The formulation replaces up to 50 weight percent of ordinary Portland cement (OPC) with the highly porous, biomineral, diatomaceous earth.

Concrete is the world’s second-most-used material, and its production process is carbon-intensive, contributing significantly to greenhouse gas emissions. One promising solution is carbon capture and storage within the concrete, with extensive research on mixing processes, carbonation curing of cast concrete, and recycling waste aggregates. However, some challenges remain unaddressed, including relatively slow carbonation kinetics and difficulties ensuring uniform carbonation in large or thick concrete structures. To achieve net-zero carbon emission goal, simply by absorbing CO2 in concrete is not enough.

This invention is a 3D-printable concrete formulation derived from naturally abundant materials. It incorporates hierarchical porous biominerals, which significantly reduce mineral waste, carbon footprint, and enhance the concrete's carbon absorption and storage capacity.

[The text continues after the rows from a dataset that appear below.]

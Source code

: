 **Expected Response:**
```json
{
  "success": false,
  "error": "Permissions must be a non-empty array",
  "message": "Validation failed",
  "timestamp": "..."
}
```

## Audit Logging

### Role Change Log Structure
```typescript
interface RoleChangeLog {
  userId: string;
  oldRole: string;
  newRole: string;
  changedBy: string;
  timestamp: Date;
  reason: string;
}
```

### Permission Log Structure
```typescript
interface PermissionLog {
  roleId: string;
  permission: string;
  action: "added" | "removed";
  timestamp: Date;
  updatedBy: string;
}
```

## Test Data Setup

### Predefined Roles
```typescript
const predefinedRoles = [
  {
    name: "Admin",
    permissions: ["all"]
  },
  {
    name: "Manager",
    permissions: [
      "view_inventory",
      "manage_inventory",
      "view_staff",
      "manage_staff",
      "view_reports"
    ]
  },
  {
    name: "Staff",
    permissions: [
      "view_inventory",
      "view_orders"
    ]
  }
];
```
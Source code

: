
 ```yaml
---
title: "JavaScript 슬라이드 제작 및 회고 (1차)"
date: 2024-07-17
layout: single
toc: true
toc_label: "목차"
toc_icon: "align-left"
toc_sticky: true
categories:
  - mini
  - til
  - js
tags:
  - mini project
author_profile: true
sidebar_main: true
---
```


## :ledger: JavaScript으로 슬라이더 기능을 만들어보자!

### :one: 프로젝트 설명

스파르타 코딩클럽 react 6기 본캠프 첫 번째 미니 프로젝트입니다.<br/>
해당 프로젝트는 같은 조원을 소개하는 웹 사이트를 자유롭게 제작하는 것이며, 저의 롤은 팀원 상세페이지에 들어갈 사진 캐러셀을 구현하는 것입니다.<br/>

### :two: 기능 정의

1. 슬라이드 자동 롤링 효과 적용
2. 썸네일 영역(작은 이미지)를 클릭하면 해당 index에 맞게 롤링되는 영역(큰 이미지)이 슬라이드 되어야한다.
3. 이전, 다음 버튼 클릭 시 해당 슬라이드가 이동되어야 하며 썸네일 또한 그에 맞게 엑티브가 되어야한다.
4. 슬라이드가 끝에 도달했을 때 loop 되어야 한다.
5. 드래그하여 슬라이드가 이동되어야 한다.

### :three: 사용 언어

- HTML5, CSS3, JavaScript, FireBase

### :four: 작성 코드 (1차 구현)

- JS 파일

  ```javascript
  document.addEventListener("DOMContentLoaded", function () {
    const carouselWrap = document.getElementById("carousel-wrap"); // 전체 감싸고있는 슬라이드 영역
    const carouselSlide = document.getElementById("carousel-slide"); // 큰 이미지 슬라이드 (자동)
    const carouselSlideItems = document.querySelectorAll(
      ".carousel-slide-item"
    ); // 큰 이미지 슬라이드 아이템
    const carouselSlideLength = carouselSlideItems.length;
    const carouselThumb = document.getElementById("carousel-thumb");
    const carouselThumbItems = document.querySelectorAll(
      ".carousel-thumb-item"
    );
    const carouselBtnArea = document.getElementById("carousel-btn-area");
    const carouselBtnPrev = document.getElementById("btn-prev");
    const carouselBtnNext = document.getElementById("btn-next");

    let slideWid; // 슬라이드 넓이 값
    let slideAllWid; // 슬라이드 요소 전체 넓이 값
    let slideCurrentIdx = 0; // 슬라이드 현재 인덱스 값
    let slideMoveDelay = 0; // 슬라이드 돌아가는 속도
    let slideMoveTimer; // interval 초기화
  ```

Supplementary cementing materials (SCMs) can reduce the use of cement while providing carbon capture and storage capabilities. The inventors replace up to 50 wt.% of ordinary Portland cement (OPC) with a natural SCM, diatomaceous earth (DE), which improves the material’s printability and the structural integrity of the prints. The pores of DE store water, which mitigate drying-induced shrinkage and thus fractures in the printed layers. The negative charge of DE can bind calcium ions and form calcium carbonate, further strengthening the concrete and enabling continuous carbon capture and storage.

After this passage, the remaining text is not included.